===== Data to examine

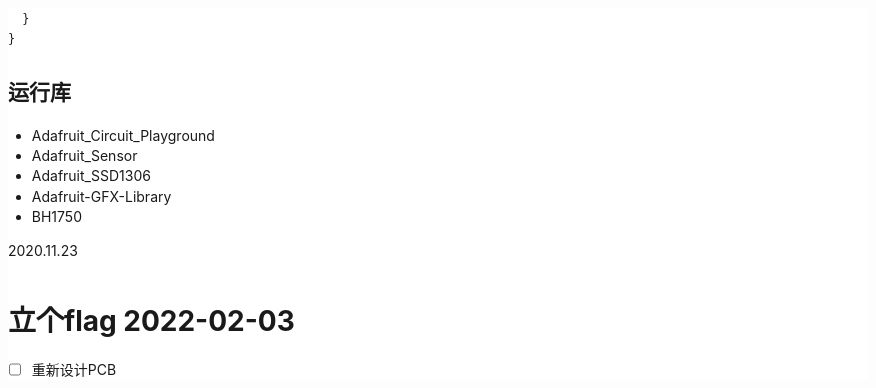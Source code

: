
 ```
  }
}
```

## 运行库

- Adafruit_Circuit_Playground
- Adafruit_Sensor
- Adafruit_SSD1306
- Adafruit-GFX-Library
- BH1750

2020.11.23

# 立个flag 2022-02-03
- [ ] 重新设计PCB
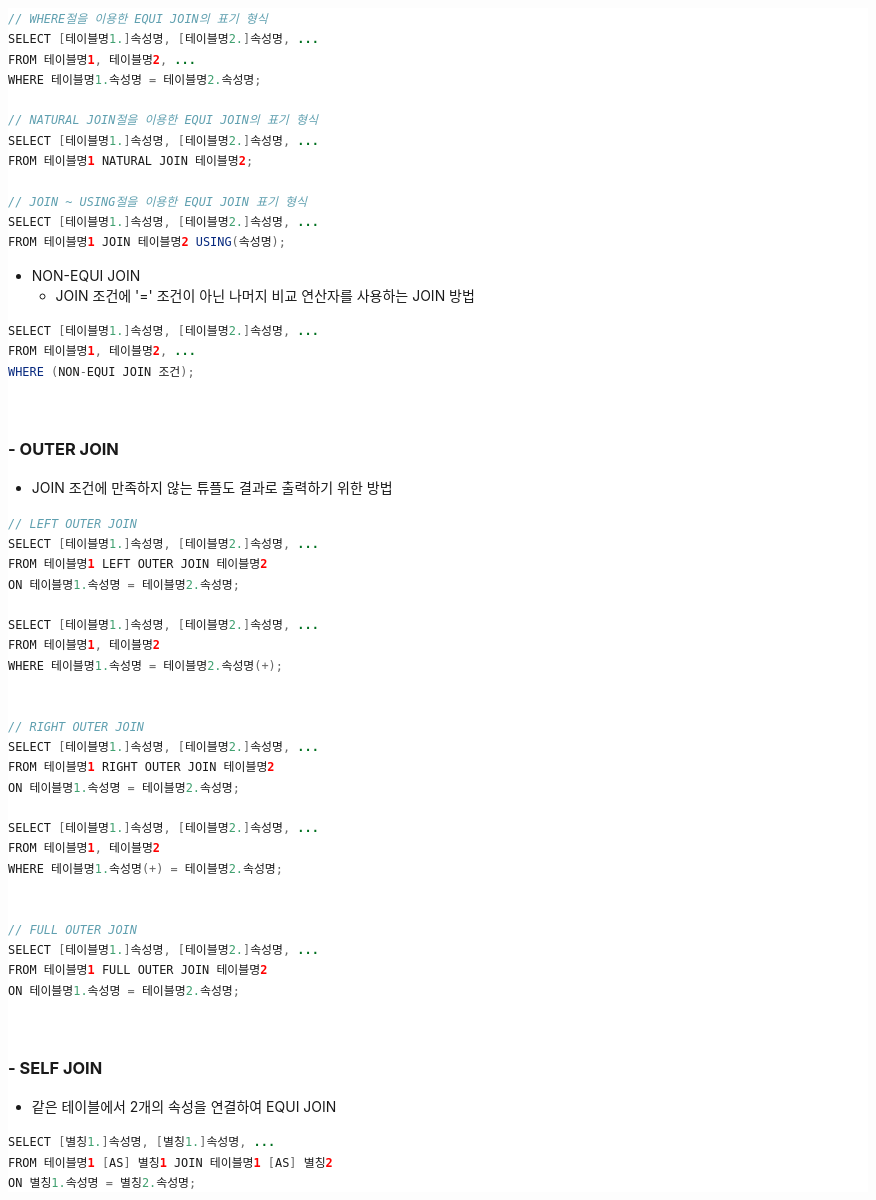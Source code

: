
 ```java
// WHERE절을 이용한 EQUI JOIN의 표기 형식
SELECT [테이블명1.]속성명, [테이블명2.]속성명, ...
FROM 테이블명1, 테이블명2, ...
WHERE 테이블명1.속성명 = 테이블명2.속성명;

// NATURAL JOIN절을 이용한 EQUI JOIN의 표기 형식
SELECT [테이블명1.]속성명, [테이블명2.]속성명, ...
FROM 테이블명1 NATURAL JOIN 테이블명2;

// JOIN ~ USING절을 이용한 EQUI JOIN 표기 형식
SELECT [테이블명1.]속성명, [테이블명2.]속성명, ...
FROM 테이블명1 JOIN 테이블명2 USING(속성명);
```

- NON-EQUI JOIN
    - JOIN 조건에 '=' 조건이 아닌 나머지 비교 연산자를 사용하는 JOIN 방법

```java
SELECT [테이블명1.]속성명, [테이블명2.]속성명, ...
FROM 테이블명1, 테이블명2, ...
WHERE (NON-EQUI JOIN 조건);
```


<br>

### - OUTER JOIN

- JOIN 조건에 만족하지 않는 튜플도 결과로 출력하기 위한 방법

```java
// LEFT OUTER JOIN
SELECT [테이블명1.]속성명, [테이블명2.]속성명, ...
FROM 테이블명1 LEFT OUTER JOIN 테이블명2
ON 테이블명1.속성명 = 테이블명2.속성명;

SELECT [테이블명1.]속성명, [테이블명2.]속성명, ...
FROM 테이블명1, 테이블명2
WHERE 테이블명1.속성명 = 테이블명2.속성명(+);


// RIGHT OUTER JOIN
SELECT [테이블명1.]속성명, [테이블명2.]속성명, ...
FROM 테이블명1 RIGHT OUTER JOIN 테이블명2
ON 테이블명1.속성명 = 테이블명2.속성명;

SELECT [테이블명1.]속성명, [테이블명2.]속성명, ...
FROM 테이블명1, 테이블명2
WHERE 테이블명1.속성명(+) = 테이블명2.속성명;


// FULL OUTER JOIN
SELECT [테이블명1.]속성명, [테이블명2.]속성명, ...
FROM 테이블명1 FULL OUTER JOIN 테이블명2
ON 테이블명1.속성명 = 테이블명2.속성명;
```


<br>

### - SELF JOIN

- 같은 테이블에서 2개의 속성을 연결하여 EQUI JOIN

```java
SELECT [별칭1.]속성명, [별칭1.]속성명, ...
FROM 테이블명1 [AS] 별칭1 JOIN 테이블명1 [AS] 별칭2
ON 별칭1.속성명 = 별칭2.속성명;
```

==========

* [Problem to work on]:
Scan the listing for "RIGHT" and copy out each line that has it.

* [Output below]:
// RIGHT OUTER JOIN
FROM 테이블명1 RIGHT OUTER JOIN 테이블명2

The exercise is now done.